Among several other provisions, the law imposes a 72-hour mandatory delay before abortion and requires physicians to provide the state Department of Health and Human Services with information about abortions performed after the 16th week of pregnancy (Women's Health Policy Report, 6/9). Specifically, for abortions and miscarriages after 16 weeks' gestation, providers are required to submit an ultrasound, the measurements of the fetus and information on how the provider determined fetal age (Asheville Citizen-Times, 10/28).
Further, the law requires additional documentation for abortions or miscarriages occuring after 20 weeks' gestation to demonstrate that continuing the pregnancy would have threatened the woman's life or substantially impaired her health. The state prohibits abortion after 20 weeks in other circumstances (Women's Health Policy Report, 6/9).

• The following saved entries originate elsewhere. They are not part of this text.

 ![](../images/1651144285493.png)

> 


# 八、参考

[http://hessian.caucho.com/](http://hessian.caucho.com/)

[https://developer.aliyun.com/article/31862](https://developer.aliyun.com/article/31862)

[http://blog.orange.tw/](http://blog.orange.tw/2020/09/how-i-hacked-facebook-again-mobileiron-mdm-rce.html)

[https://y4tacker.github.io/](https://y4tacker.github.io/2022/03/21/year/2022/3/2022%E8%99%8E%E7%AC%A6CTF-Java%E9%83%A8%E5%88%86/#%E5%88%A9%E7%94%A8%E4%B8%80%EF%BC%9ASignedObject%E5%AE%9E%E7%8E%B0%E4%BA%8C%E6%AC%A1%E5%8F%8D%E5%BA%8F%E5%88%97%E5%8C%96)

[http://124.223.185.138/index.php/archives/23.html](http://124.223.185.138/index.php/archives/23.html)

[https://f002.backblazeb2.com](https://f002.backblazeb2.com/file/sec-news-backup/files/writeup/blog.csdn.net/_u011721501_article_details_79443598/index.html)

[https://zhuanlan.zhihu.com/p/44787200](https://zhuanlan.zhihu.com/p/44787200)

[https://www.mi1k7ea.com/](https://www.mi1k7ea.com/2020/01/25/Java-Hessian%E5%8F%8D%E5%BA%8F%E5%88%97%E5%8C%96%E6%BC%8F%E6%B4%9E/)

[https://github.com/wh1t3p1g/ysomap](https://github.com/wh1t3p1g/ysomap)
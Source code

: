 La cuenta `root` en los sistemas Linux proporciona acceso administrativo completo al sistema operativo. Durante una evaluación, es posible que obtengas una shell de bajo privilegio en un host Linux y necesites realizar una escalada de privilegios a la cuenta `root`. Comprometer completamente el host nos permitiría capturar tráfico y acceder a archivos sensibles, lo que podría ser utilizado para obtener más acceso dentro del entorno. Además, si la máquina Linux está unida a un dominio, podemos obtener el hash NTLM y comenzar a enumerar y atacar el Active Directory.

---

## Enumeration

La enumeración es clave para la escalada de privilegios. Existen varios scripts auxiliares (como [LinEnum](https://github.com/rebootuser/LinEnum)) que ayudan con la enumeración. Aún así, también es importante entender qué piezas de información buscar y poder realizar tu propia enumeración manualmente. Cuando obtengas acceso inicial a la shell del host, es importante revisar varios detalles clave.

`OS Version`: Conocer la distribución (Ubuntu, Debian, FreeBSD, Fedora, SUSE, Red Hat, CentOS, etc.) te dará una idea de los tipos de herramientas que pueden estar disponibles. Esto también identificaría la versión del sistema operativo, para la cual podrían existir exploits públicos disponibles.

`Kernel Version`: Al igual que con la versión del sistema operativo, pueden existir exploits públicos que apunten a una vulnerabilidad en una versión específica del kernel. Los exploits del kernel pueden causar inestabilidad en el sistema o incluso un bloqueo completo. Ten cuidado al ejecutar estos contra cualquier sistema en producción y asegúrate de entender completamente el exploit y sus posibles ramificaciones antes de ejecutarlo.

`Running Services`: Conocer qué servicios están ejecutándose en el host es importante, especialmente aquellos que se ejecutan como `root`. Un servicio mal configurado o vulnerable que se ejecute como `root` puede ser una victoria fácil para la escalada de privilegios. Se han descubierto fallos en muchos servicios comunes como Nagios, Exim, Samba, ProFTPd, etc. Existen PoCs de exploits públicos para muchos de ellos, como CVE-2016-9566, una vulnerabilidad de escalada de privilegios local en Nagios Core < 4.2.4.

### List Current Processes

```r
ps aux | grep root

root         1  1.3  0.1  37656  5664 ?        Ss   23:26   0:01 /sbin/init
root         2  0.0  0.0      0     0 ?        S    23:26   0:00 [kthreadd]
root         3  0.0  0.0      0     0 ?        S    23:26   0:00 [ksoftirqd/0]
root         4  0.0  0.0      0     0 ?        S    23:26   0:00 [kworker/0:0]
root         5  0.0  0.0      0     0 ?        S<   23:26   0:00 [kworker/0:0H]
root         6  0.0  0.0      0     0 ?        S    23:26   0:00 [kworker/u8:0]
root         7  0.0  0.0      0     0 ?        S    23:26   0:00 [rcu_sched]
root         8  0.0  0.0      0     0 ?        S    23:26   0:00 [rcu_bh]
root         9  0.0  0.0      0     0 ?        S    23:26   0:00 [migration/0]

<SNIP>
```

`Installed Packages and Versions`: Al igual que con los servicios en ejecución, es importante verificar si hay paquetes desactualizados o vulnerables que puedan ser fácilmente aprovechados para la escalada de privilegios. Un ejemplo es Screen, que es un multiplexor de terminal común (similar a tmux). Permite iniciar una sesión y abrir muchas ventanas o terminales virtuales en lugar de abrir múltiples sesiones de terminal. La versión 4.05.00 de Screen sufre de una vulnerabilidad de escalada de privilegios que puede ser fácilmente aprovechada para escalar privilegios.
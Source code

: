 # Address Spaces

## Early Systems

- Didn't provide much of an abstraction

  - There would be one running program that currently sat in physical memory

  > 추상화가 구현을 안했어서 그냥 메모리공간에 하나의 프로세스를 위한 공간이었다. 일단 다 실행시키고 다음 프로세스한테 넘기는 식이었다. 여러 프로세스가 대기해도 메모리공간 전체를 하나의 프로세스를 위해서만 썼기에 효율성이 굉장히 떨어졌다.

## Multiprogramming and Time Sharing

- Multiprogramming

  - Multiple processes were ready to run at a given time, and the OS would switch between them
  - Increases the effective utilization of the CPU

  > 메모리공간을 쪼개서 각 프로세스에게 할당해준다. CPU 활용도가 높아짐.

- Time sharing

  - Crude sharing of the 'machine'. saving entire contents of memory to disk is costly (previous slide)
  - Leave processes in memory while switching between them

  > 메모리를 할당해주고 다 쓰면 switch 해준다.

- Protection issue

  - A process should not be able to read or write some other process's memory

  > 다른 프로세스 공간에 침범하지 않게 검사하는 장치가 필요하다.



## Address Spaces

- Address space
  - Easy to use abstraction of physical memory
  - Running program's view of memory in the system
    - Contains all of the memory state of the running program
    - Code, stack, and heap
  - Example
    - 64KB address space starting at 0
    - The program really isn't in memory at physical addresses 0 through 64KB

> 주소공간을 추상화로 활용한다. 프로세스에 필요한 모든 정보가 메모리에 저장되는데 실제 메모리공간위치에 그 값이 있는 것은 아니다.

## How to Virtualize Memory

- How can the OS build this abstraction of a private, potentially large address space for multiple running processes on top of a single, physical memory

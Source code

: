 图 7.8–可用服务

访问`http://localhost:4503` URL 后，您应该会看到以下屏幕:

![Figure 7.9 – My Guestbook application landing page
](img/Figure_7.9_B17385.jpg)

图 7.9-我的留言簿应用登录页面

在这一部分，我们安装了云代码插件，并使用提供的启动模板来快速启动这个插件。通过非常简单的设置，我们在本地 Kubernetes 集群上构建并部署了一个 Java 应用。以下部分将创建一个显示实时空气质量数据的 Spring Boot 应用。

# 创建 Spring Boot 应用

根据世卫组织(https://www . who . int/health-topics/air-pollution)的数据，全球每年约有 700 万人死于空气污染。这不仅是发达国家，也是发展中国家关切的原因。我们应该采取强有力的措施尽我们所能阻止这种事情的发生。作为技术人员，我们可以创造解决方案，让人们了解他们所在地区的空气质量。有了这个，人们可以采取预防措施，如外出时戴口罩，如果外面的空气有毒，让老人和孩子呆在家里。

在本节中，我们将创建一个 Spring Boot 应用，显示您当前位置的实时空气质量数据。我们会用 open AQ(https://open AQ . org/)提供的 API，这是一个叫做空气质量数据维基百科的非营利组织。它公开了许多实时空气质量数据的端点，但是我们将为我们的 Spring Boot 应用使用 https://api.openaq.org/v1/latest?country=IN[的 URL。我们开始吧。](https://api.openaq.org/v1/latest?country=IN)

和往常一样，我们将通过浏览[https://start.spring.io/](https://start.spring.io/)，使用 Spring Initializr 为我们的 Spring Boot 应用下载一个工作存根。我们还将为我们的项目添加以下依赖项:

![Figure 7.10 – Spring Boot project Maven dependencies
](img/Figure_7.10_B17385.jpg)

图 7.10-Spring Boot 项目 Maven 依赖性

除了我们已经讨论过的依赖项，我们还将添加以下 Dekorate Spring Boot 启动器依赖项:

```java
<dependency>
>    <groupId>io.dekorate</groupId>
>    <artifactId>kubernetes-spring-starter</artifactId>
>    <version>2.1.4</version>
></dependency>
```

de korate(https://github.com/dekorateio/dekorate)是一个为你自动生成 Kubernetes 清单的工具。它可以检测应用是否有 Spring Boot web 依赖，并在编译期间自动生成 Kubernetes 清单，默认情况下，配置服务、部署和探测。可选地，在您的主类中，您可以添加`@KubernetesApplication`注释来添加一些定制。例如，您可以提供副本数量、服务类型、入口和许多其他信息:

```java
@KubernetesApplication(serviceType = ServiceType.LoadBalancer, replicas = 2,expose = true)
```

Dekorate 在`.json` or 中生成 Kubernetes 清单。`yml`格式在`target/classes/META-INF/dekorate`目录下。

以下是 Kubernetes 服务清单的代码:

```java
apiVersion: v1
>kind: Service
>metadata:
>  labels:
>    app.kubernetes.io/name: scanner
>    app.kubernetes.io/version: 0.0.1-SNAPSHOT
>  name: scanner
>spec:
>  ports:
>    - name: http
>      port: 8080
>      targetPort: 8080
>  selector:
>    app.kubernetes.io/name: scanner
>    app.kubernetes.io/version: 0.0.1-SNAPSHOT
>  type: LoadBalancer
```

The requirements on what information providers are required to submit go into effect on Jan. 1, 2016. According to the law, collected data will remain confidential, anonymous and used "for statistical purposes only."
Legislators Cite Data Breaches
State Sen. Terry Van Duyn (D) and state Rep. Susan Fisher (D) in a letter to Gov. Pat McCrory (R) voiced concerns about three data breaches at DHHS.
According to the letter, DHHS earlier this month said an employee emailed an unencrypted spreadsheet containing data from Medicaid recipients in Granville County, though there is no indication the information has been misused. Further, 49,000 North Carolina children in 2014 received incorrect Medicaid cards, which contained personal information including names and birth dates. In addition, a DHHS contractor in 2013 "lost a flash drive containing the personal information of over 1,100 North Carolina medical providers" as well as 50,000 other U.S. residents, the letter states.
The lawmakers said, "Given the many public questions surrounding the agency, as well as its pattern of releasing the private information of North Carolina patients, we do not believe that the benefit of the doubt is due when it comes to protocols for patient privacy and data security."
Van Duyn and Fisher continued, "Put simply, the collection and review of ultrasounds represents the most invasive foray yet by your administration into the private lives of women. These women have every right to be concerned about the security of their records."
Meanwhile, DHHS spokesperson Alexandra Lefebvre said the department "is approaching the implementation of (the bill) with respect to the sensitivity of this information," adding that physicians would not transmit identifying information to the state (Asheville Citizen-Times, 10/28).